Common shared some details about his love life and his hopes for the future during Monday’s sit-down interview on “Red Table Talk.”

The Oscar award-winning rapper and activist told Jada Pinkett Smith, Adrienne Banfield-Jones and Willow Smith, the multigenerational family hosts of the Facebook Watch series, that he is ready to be married. 

“I would like to be a husband,” he said. “For a long time I was in and out with that, like ‘Do I really want to be a husband, or am I doing this because this is what society says to me?’”

“Now I think I just want that partnership, to be able to experience life where I’m growing as a human being, and kind of just spark each other,” he later added.

Last month, Common, 47, released a new memoir titled Let Love Have the Last Word, in which he opened up his past romantic relationships and breakups, self-love and societal topics, including race and politics.

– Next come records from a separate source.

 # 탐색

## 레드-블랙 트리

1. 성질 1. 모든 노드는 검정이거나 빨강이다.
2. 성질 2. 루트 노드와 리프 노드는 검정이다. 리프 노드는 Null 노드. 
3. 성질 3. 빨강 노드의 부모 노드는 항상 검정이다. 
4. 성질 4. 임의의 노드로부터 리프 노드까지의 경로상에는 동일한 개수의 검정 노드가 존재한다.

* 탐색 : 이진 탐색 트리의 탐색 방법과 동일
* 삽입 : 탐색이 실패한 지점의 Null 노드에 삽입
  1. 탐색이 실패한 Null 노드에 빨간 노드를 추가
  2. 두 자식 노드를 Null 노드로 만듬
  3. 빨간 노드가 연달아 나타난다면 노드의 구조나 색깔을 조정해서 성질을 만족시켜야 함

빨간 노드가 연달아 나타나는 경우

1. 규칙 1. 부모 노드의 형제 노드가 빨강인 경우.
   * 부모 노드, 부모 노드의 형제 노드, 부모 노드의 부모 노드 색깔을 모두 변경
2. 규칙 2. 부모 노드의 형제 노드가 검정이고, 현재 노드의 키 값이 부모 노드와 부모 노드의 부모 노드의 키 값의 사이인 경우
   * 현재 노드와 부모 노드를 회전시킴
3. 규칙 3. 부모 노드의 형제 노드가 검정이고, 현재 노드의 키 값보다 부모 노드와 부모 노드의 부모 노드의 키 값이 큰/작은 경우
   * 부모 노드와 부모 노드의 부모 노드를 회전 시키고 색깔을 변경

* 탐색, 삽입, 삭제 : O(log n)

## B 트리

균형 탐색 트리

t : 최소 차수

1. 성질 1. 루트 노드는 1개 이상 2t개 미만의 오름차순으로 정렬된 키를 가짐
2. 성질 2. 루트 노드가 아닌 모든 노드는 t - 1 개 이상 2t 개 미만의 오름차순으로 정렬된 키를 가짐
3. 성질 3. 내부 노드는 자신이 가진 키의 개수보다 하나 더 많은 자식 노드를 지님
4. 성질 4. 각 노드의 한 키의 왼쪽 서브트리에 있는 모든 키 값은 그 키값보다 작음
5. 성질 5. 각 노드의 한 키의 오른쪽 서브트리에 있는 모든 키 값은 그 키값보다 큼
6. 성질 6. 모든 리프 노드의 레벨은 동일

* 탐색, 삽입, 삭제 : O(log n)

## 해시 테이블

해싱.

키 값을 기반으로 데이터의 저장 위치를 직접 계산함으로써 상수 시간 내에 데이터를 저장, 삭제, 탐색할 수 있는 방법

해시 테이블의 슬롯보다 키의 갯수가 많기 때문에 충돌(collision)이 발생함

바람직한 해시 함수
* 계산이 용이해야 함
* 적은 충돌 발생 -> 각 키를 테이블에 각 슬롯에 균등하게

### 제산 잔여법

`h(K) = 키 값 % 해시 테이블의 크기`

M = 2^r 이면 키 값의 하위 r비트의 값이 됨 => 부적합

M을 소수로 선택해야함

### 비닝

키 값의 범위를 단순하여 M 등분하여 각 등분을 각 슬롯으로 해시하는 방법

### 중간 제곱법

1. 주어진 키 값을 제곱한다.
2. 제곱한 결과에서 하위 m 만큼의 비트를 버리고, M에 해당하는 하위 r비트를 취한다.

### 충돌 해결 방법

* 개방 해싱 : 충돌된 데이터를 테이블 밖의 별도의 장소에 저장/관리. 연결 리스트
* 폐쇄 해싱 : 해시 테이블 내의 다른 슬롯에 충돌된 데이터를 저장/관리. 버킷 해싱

He also revealed in the memoir that he had been molested as a child.

Earlier in the “Red Table Talk” episode, Common shared some of his journey in strengthening his relationship with his daughter, Omoye, who recently graduated from Howard University. 

“I’m a caring individual, but I had to get past beyond just providing and protecting, because love is an action word,” he said, after sharing ways he learned to get past his “own ego” to acknowledge certain criticisms his daughter had toward him. 

He later continued, “When you put stuff out on the table, when you put the truth out there, it strengthens the relationship.”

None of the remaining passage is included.